DIRECTIONS :: Find the lines below that contain the string "internals". Copy each one.

RECORDS FOR THE EXERCISE ::
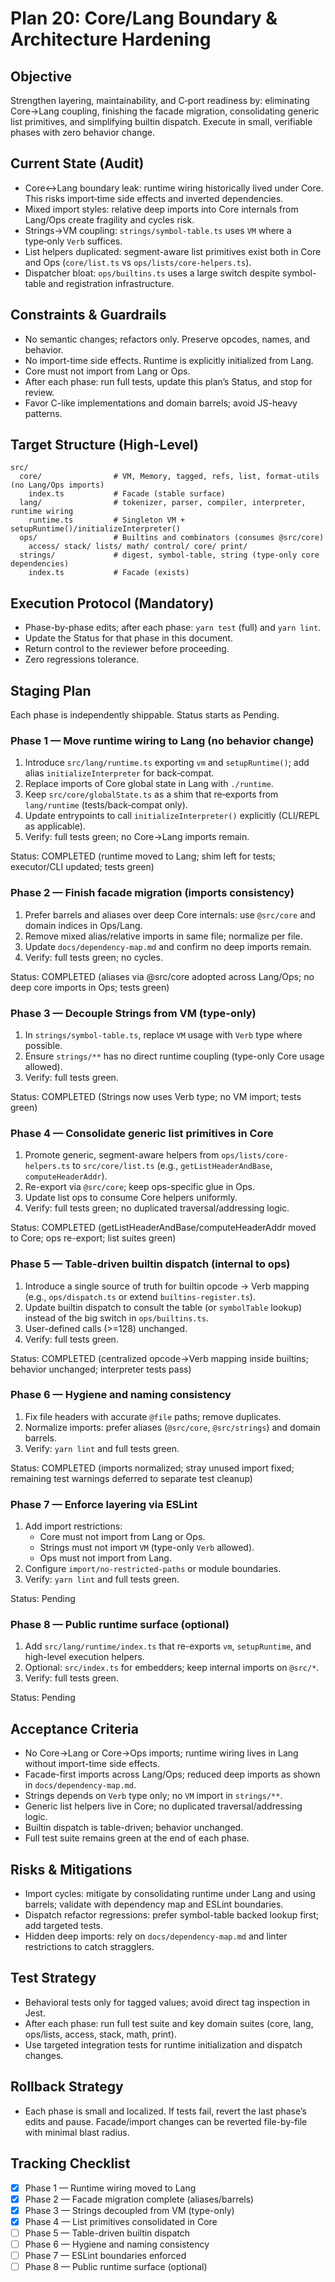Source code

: # Plan 20: Core/Lang Boundary & Architecture Hardening

## Objective
Strengthen layering, maintainability, and C‑port readiness by: eliminating Core→Lang coupling, finishing the facade migration, consolidating generic list primitives, and simplifying builtin dispatch. Execute in small, verifiable phases with zero behavior change.

## Current State (Audit)
- Core↔Lang boundary leak: runtime wiring historically lived under Core. This risks import‑time side effects and inverted dependencies.
- Mixed import styles: relative deep imports into Core internals from Lang/Ops create fragility and cycles risk.
- Strings→VM coupling: `strings/symbol-table.ts` uses `VM` where a type‑only `Verb` suffices.
- List helpers duplicated: segment-aware list primitives exist both in Core and Ops (`core/list.ts` vs `ops/lists/core-helpers.ts`).
- Dispatcher bloat: `ops/builtins.ts` uses a large switch despite symbol-table and registration infrastructure.

## Constraints & Guardrails
- No semantic changes; refactors only. Preserve opcodes, names, and behavior.
- No import-time side effects. Runtime is explicitly initialized from Lang.
- Core must not import from Lang or Ops.
- After each phase: run full tests, update this plan’s Status, and stop for review.
- Favor C-like implementations and domain barrels; avoid JS-heavy patterns.

## Target Structure (High-Level)
```
src/
  core/                # VM, Memory, tagged, refs, list, format-utils (no Lang/Ops imports)
    index.ts           # Facade (stable surface)
  lang/                # tokenizer, parser, compiler, interpreter, runtime wiring
    runtime.ts         # Singleton VM + setupRuntime()/initializeInterpreter()
  ops/                 # Builtins and combinators (consumes @src/core)
    access/ stack/ lists/ math/ control/ core/ print/
  strings/             # digest, symbol-table, string (type-only core dependencies)
    index.ts           # Facade (exists)
```

## Execution Protocol (Mandatory)
- Phase-by-phase edits; after each phase: `yarn test` (full) and `yarn lint`.
- Update the Status for that phase in this document.
- Return control to the reviewer before proceeding.
- Zero regressions tolerance.

## Staging Plan
Each phase is independently shippable. Status starts as Pending.

### Phase 1 — Move runtime wiring to Lang (no behavior change)
1. Introduce `src/lang/runtime.ts` exporting `vm` and `setupRuntime()`; add alias `initializeInterpreter` for back‑compat.
2. Replace imports of Core global state in Lang with `./runtime`.
3. Keep `src/core/globalState.ts` as a shim that re‑exports from `lang/runtime` (tests/back‑compat only).
4. Update entrypoints to call `initializeInterpreter()` explicitly (CLI/REPL as applicable).
5. Verify: full tests green; no Core→Lang imports remain.

Status: COMPLETED (runtime moved to Lang; shim left for tests; executor/CLI updated; tests green)

### Phase 2 — Finish facade migration (imports consistency)
1. Prefer barrels and aliases over deep Core internals: use `@src/core` and domain indices in Ops/Lang.
2. Remove mixed alias/relative imports in same file; normalize per file.
3. Update `docs/dependency-map.md` and confirm no deep imports remain.
4. Verify: full tests green; no cycles.

Status: COMPLETED (aliases via @src/core adopted across Lang/Ops; no deep core imports in Ops; tests green)

### Phase 3 — Decouple Strings from VM (type-only)
1. In `strings/symbol-table.ts`, replace `VM` usage with `Verb` type where possible.
2. Ensure `strings/**` has no direct runtime coupling (type-only Core usage allowed).
3. Verify: full tests green.

Status: COMPLETED (Strings now uses Verb type; no VM import; tests green)

### Phase 4 — Consolidate generic list primitives in Core
1. Promote generic, segment-aware helpers from `ops/lists/core-helpers.ts` to `src/core/list.ts` (e.g., `getListHeaderAndBase`, `computeHeaderAddr`).
2. Re-export via `@src/core`; keep ops-specific glue in Ops.
3. Update list ops to consume Core helpers uniformly.
4. Verify: full tests green; no duplicated traversal/addressing logic.

Status: COMPLETED (getListHeaderAndBase/computeHeaderAddr moved to Core; ops re-export; list suites green)

### Phase 5 — Table-driven builtin dispatch (internal to ops)
1. Introduce a single source of truth for builtin opcode → Verb mapping (e.g., `ops/dispatch.ts` or extend `builtins-register.ts`).
2. Update builtin dispatch to consult the table (or `symbolTable` lookup) instead of the big switch in `ops/builtins.ts`.
3. User-defined calls (>=128) unchanged.
4. Verify: full tests green.

Status: COMPLETED (centralized opcode→Verb mapping inside builtins; behavior unchanged; interpreter tests pass)

### Phase 6 — Hygiene and naming consistency
1. Fix file headers with accurate `@file` paths; remove duplicates.
2. Normalize imports: prefer aliases (`@src/core`, `@src/strings`) and domain barrels.
3. Verify: `yarn lint` and full tests green.

Status: COMPLETED (imports normalized; stray unused import fixed; remaining test warnings deferred to separate test cleanup)

### Phase 7 — Enforce layering via ESLint
1. Add import restrictions:
   - Core must not import from Lang or Ops.
   - Strings must not import `VM` (type-only `Verb` allowed).
   - Ops must not import from Lang.
2. Configure `import/no-restricted-paths` or module boundaries.
3. Verify: `yarn lint` and full tests green.

Status: Pending

### Phase 8 — Public runtime surface (optional)
1. Add `src/lang/runtime/index.ts` that re-exports `vm`, `setupRuntime`, and high-level execution helpers.
2. Optional: `src/index.ts` for embedders; keep internal imports on `@src/*`.
3. Verify: full tests green.

Status: Pending

## Acceptance Criteria
- No Core→Lang or Core→Ops imports; runtime wiring lives in Lang without import-time side effects.
- Facade-first imports across Lang/Ops; reduced deep imports as shown in `docs/dependency-map.md`.
- Strings depends on `Verb` type only; no `VM` import in `strings/**`.
- Generic list helpers live in Core; no duplicated traversal/addressing logic.
- Builtin dispatch is table-driven; behavior unchanged.
- Full test suite remains green at the end of each phase.

## Risks & Mitigations
- Import cycles: mitigate by consolidating runtime under Lang and using barrels; validate with dependency map and ESLint boundaries.
- Dispatch refactor regressions: prefer symbol-table backed lookup first; add targeted tests.
- Hidden deep imports: rely on `docs/dependency-map.md` and linter restrictions to catch stragglers.

## Test Strategy
- Behavioral tests only for tagged values; avoid direct tag inspection in Jest.
- After each phase: run full test suite and key domain suites (core, lang, ops/lists, access, stack, math, print).
- Use targeted integration tests for runtime initialization and dispatch changes.

## Rollback Strategy
- Each phase is small and localized. If tests fail, revert the last phase’s edits and pause. Facade/import changes can be reverted file-by-file with minimal blast radius.

## Tracking Checklist
- [x] Phase 1 — Runtime wiring moved to Lang
- [x] Phase 2 — Facade migration complete (aliases/barrels)
- [x] Phase 3 — Strings decoupled from VM (type-only)
- [x] Phase 4 — List primitives consolidated in Core
- [ ] Phase 5 — Table-driven builtin dispatch
- [ ] Phase 6 — Hygiene and naming consistency
- [ ] Phase 7 — ESLint boundaries enforced
- [ ] Phase 8 — Public runtime surface (optional)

EXPECTED ANSWER ::
- Mixed import styles: relative deep imports into Core internals from Lang/Ops create fragility and cycles risk.
1. Prefer barrels and aliases over deep Core internals: use `@src/core` and domain indices in Ops/Lang.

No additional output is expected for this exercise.